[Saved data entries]
__________________________________________________
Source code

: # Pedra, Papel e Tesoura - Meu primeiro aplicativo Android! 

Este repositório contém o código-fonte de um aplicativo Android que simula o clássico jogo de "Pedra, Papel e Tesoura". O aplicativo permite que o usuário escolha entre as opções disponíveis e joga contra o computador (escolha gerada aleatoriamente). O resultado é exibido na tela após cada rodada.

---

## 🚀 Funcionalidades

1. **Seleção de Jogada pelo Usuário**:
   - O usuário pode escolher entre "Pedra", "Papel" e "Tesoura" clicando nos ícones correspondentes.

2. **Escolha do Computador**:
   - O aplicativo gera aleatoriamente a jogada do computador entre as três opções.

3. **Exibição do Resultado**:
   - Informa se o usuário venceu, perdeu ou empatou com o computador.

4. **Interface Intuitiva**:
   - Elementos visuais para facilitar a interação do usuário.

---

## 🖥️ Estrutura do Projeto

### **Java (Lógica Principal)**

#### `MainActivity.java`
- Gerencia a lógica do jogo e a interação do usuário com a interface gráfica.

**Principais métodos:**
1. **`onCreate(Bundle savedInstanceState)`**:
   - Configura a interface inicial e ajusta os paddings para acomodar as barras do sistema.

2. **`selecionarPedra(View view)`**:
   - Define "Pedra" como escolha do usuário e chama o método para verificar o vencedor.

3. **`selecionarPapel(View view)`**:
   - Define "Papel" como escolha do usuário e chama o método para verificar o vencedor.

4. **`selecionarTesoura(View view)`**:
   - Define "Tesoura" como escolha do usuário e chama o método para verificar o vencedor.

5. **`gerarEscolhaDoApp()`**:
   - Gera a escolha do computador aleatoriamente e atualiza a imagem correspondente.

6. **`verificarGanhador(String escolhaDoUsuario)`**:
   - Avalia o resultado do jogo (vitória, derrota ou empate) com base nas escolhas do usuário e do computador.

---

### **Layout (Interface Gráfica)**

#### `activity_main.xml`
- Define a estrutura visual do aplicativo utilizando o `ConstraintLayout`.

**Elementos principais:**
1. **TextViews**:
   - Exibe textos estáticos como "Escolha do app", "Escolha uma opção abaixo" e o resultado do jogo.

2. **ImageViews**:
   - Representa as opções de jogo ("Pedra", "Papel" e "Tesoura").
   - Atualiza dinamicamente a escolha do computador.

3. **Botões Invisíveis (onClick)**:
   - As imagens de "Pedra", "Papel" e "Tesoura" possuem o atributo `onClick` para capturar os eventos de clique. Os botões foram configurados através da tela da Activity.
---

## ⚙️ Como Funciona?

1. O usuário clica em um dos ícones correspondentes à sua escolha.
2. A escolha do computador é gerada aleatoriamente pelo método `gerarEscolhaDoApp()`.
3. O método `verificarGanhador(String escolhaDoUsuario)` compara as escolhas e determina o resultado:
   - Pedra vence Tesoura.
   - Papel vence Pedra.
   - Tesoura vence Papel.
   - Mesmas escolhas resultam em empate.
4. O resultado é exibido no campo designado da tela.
__________________________________________________
--- Exercise prompt ---
Copy all lines from the entries that contain the word "exibido".

--- Written answer ---
Este repositório contém o código-fonte de um aplicativo Android que simula o clássico jogo de "Pedra, Papel e Tesoura". O aplicativo permite que o usuário escolha entre as opções disponíveis e joga contra o computador (escolha gerada aleatoriamente). O resultado é exibido na tela após cada rodada.
4. O resultado é exibido no campo designado da tela.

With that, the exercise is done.